Work order:
Go through the data below and copy each line where the word "github" occurs.

Exercise data:
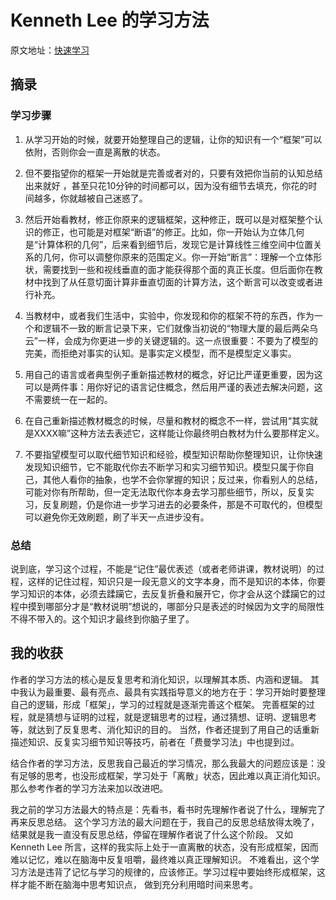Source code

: # Kenneth Lee 的学习方法

原文地址：[快速学习][1]

## 摘录

### 学习步骤

1. 从学习开始的时候，就要开始整理自己的逻辑，让你的知识有一个“框架”可以依附，否则你会一直是离散的状态。

2. 但不要指望你的框架一开始就是完善或者对的，只要有效把你当前的认知总结出来就好 ，甚至只花10分钟的时间都可以，因为没有细节去填充，你花的时间越多，你就越被自己迷惑了。

3. 然后开始看教材，修正你原来的逻辑框架，这种修正，既可以是对框架整个认识的修正，也可能是对框架“断语”的修正。比如，你一开始认为立体几何是“计算体积的几何”，后来看到细节后，发现它是计算线性三维空间中位置关系的几何，你可以调整你原来的范围定义。你一开始“断言”：理解一个立体形状，需要找到一些和视线垂直的面才能获得那个面的真正长度。但后面你在教材中找到了从任意切面计算非垂直切面的计算方法，这个断言可以改变或者进行补充。

4. 当教材中，或者我们生活中，实验中，你发现和你的框架不符的东西，作为一个和逻辑不一致的断言记录下来，它们就像当初说的“物理大厦的最后两朵乌云”一样，会成为你更进一步的关键逻辑的。这一点很重要：不要为了模型的完美，而拒绝对事实的认知。是事实定义模型，而不是模型定义事实。

5. 用自己的语言或者典型例子重新描述教材的概念，好记比严谨更重要，因为这可以是两件事：用你好记的语言记住概念，然后用严谨的表述去解决问题，这不需要统一在一起的。

6. 在自己重新描述教材概念的时候，尽量和教材的概念不一样，尝试用“其实就是XXXX嘛”这种方法去表述它，这样能让你最终明白教材为什么要那样定义。

7. 不要指望模型可以取代细节知识和经验，模型知识帮助你整理知识，让你快速发现知识细节，它不能取代你去不断学习和实习细节知识。模型只属于你自己，其他人看你的抽象，也学不会你掌握的知识；反过来，你看别人的总结，可能对你有所帮助，但一定无法取代你本身去学习那些细节，所以，反复实习，反复刷题，仍是你进一步学习进去的必要条件，那是不可取代的，但模型可以避免你无效刷题，刷了半天一点进步没有。

### 总结

说到底，学习这个过程，不能是“记住”最优表述（或者老师讲课，教材说明）的过程，这样的记住过程，知识只是一段无意义的文字本身，而不是知识的本体，你要学习知识的本体，必须去蹂躏它，去反复折叠和展开它，你才会从这个蹂躏它的过程中摸到哪部分才是“教材说明”想说的，哪部分只是表述的时候因为文字的局限性不得不带入的。这个知识才最终到你脑子里了。

## 我的收获

作者的学习方法的核心是反复思考和消化知识，以理解其本质、内涵和逻辑。
其中我认为最重要、最有亮点、最具有实践指导意义的地方在于：学习开始时要整理自己的逻辑，形成「框架」，学习的过程就是逐渐完善这个框架。
完善框架的过程，就是猜想与证明的过程，就是逻辑思考的过程，通过猜想、证明、逻辑思考等，就达到了反复思考、消化知识的目的。
当然，作者还提到了用自己的话重新描述知识、反复实习细节知识等技巧，前者在「费曼学习法」中也提到过。

结合作者的学习方法，反思我自己最近的学习情况，那么我最大的问题应该是：没有足够的思考，也没形成框架，学习处于「离散」状态，因此难以真正消化知识。
那么参考作者的学习方法来加以改进吧。

我之前的学习方法最大的特点是：先看书，看书时先理解作者说了什么，理解完了再来反思总结。
这个学习方法的最大问题在于，我自己的反思总结放得太晚了，结果就是我一直没有反思总结，停留在理解作者说了什么这个阶段。
又如 Kenneth Lee 所言，这样的我实际上处于一直离散的状态，没有形成框架，因而难以记忆，难以在脑海中反复咀嚼，最终难以真正理解知识。
不难看出，这个学习方法是违背了记忆与学习的规律的，应该修正。学习过程中要始终形成框架，这样才能不断在脑海中思考知识点，
做到充分利用暗时间来思考。

  [1]: https://gitee.com/Kenneth-Lee-2012/MySummary/blob/master/%E8%8A%B1%E6%9C%B5%E7%9A%84%E6%B8%A9%E5%AE%A4/%E5%BF%AB%E9%80%9F%E5%AD%A6%E4%B9%A0.rst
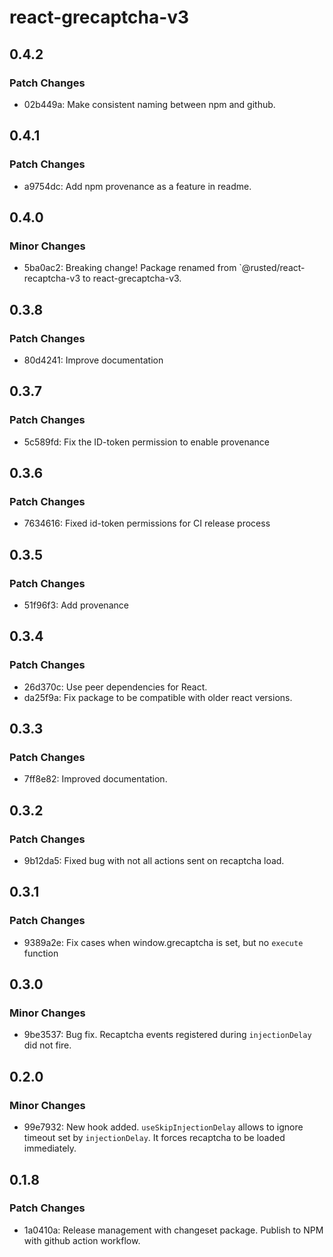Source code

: # react-grecaptcha-v3

## 0.4.2

### Patch Changes

- 02b449a: Make consistent naming between npm and github.

## 0.4.1

### Patch Changes

- a9754dc: Add npm provenance as a feature in readme.

## 0.4.0

### Minor Changes

- 5ba0ac2: Breaking change! Package renamed from `@rusted/react-recaptcha-v3 to react-grecaptcha-v3.

## 0.3.8

### Patch Changes

- 80d4241: Improve documentation

## 0.3.7

### Patch Changes

- 5c589fd: Fix the ID-token permission to enable provenance

## 0.3.6

### Patch Changes

- 7634616: Fixed id-token permissions for CI release process

## 0.3.5

### Patch Changes

- 51f96f3: Add provenance

## 0.3.4

### Patch Changes

- 26d370c: Use peer dependencies for React.
- da25f9a: Fix package to be compatible with older react versions.

## 0.3.3

### Patch Changes

- 7ff8e82: Improved documentation.

## 0.3.2

### Patch Changes

- 9b12da5: Fixed bug with not all actions sent on recaptcha load.

## 0.3.1

### Patch Changes

- 9389a2e: Fix cases when window.grecaptcha is set, but no `execute` function

## 0.3.0

### Minor Changes

- 9be3537: Bug fix. Recaptcha events registered during `injectionDelay` did not fire.

## 0.2.0

### Minor Changes

- 99e7932: New hook added. `useSkipInjectionDelay` allows to ignore timeout set by `injectionDelay`. It forces recaptcha to be loaded immediately.

## 0.1.8

### Patch Changes

- 1a0410a: Release management with changeset package. Publish to NPM with github action workflow.
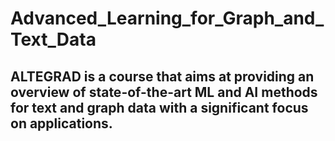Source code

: # Advanced_Learning_for_Graph_and_Text_Data

## ALTEGRAD is a course that aims at providing an overview of state-of-the-art ML and AI methods for text and graph data with a significant focus on applications.

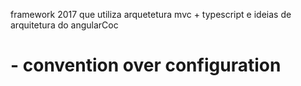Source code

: framework 2017 que utiliza arquetetura mvc + typescript e ideias de arquitetura do angularCoc 


# - convention over configuration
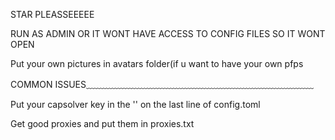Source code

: STAR PLEASSEEEEE


RUN AS ADMIN OR IT WONT HAVE ACCESS TO CONFIG FILES SO IT WONT OPEN

Put your own pictures in avatars folder(if u want to have your own pfps

COMMON ISSUES﹏﹏﹏﹏﹏﹏﹏﹏﹏﹏﹏﹏﹏﹏﹏﹏﹏﹏﹏﹏﹏﹏﹏﹏﹏﹏

Put your capsolver key in the '' on the last line of config.toml

Get good proxies and put them in proxies.txt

Answer to this task:
- 02b449a: Make consistent naming between npm and github.
- 1a0410a: Release management with changeset package. Publish to NPM with github action workflow.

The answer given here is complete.